» **Pictures paired with source code**
☆ ☆ ☆ ☆ ☆

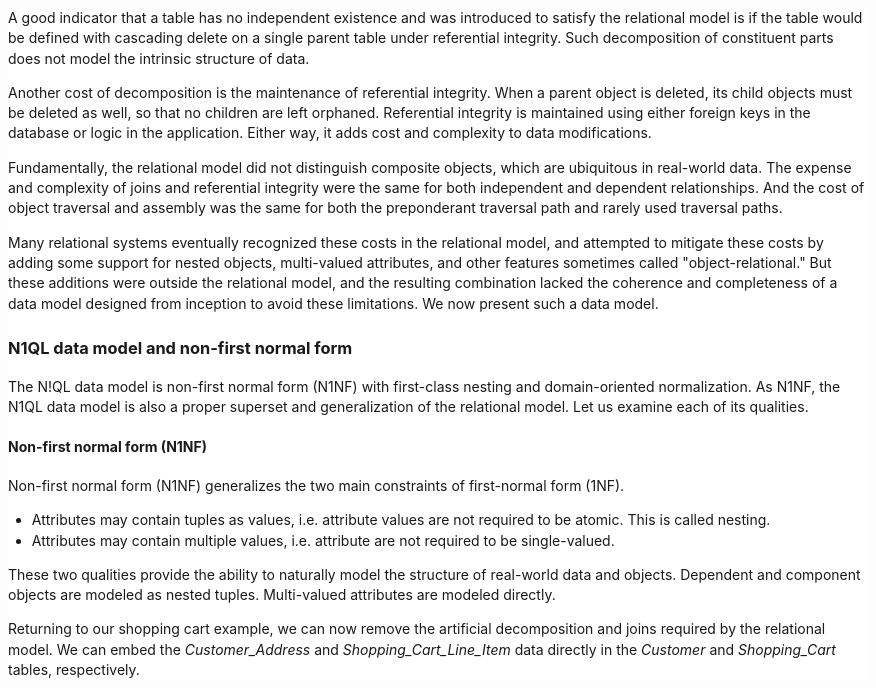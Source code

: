A good indicator that a table has no independent existence and was
introduced to satisfy the relational model is if the table would be
defined with cascading delete on a single parent table under
referential integrity. Such decomposition of constituent parts does
not model the intrinsic structure of data.

Another cost of decomposition is the maintenance of referential
integrity. When a parent object is deleted, its child objects must be
deleted as well, so that no children are left orphaned. Referential
integrity is maintained using either foreign keys in the database or
logic in the application. Either way, it adds cost and complexity to
data modifications.

Fundamentally, the relational model did not distinguish composite
objects, which are ubiquitous in real-world data. The expense and
complexity of joins and referential integrity were the same for both
independent and dependent relationships. And the cost of object
traversal and assembly was the same for both the preponderant
traversal path and rarely used traversal paths.

Many relational systems eventually recognized these costs in the
relational model, and attempted to mitigate these costs by adding some
support for nested objects, multi-valued attributes, and other
features sometimes called "object-relational." But these additions
were outside the relational model, and the resulting combination
lacked the coherence and completeness of a data model designed from
inception to avoid these limitations. We now present such a data
model.

### N1QL data model and non-first normal form

The N!QL data model is non-first normal form (N1NF) with first-class
nesting and domain-oriented normalization. As N1NF, the N1QL data
model is also a proper superset and generalization of the relational
model. Let us examine each of its qualities.

#### Non-first normal form (N1NF)

Non-first normal form (N1NF) generalizes the two main constraints of
first-normal form (1NF).

* Attributes may contain tuples as values, i.e. attribute values are
  not required to be atomic. This is called nesting.
* Attributes may contain multiple values, i.e. attribute are not
  required to be single-valued.

These two qualities provide the ability to naturally model the
structure of real-world data and objects. Dependent and component
objects are modeled as nested tuples. Multi-valued attributes are
modeled directly.

Returning to our shopping cart example, we can now remove the
artificial decomposition and joins required by the relational
model. We can embed the *Customer\_Address* and
*Shopping\_Cart\_Line\_Item* data directly in the *Customer* and
*Shopping\_Cart* tables, respectively.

☆ ☆ ☆ ☆ ☆

» **Assignment**
All lines from the start of the entries above through the line containing "Fundamentally, the relational" are to be given again exactly; the pictures are not.

» **Problem solution**
Source code

:A good indicator that a table has no independent existence and was
introduced to satisfy the relational model is if the table would be
defined with cascading delete on a single parent table under
referential integrity. Such decomposition of constituent parts does
not model the intrinsic structure of data.

Another cost of decomposition is the maintenance of referential
integrity. When a parent object is deleted, its child objects must be
deleted as well, so that no children are left orphaned. Referential
integrity is maintained using either foreign keys in the database or
logic in the application. Either way, it adds cost and complexity to
data modifications.

Fundamentally, the relational model did not distinguish composite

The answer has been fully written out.